That veil of secrecy has gradually lifted in recent days, as the military and protesters have negotiated the shape of an interim government to steer the country until elections can take place.
The two sides disagree on the length of that transition period, but the military has agreed that civilians should run all ministries except the defense and the interior ministries.
The civilians want a longer transition period to give sufficient time for the country’s political culture, underdeveloped after years of autocracy, to mature so that the elections are a success. Egypt and Libya, arguably, were examples of countries where elections were held too quickly after a revolution, and ended up undermining democracy rather than strengthening it.
But the main sticking point is who would really be in charge — whether the military council would enjoy veto power, and therefore effective control, over a civilian prime minister.
The talks will also test the unity of the protesters. The military has excluded Islamist parties and Mr. al-Bashir’s political vehicle, the National Congress Party, from the talks. Rebel groups from Darfur and other outlying regions are also not represented.
The protesters need to come up with a unified position before the military outmaneuvers them, said Magdi el-Gizouli, a Sudan expert at the Rift Valley Institute, a research center.
“There is now an explosion of political activity in Khartoum,” said Mr. el-Gizouli. “But the window may not be open for long.
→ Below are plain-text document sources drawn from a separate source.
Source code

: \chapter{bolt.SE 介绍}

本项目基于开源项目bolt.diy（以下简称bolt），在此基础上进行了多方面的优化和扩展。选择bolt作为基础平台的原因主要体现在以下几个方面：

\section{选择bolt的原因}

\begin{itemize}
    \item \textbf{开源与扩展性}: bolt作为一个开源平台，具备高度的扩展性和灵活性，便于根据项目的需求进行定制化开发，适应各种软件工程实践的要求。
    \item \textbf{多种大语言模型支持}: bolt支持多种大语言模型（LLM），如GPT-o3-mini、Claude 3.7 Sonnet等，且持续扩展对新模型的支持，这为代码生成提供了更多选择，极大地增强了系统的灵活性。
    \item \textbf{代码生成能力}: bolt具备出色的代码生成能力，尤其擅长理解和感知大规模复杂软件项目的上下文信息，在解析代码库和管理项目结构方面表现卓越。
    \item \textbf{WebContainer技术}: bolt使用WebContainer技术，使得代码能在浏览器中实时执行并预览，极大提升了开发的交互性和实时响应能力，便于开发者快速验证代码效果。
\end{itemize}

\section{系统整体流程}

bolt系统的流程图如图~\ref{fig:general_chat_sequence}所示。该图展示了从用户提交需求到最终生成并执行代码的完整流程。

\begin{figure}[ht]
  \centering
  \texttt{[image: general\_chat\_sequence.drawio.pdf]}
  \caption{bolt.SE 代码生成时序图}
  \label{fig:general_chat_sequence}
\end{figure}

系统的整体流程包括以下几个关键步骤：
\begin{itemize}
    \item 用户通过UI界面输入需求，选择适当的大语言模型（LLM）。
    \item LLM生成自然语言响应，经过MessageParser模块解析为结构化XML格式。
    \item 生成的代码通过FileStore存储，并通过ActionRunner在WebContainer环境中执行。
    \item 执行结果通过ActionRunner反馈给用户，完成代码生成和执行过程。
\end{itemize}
The protesters need to figure out what they want to gain from it, before it closes on them.”
The Sudanese people are well aware of how past mass protest movements have been derailed, such as in Egypt in 2011, said Abdel Mitaal Girshab of the Regional Center for Training and Development of Civil Society in Sudan.
This time, the protesters are determined to achieve a different outcome.
“We saw what happened,” he said, “and we think we will be able to avoid repeating it again.”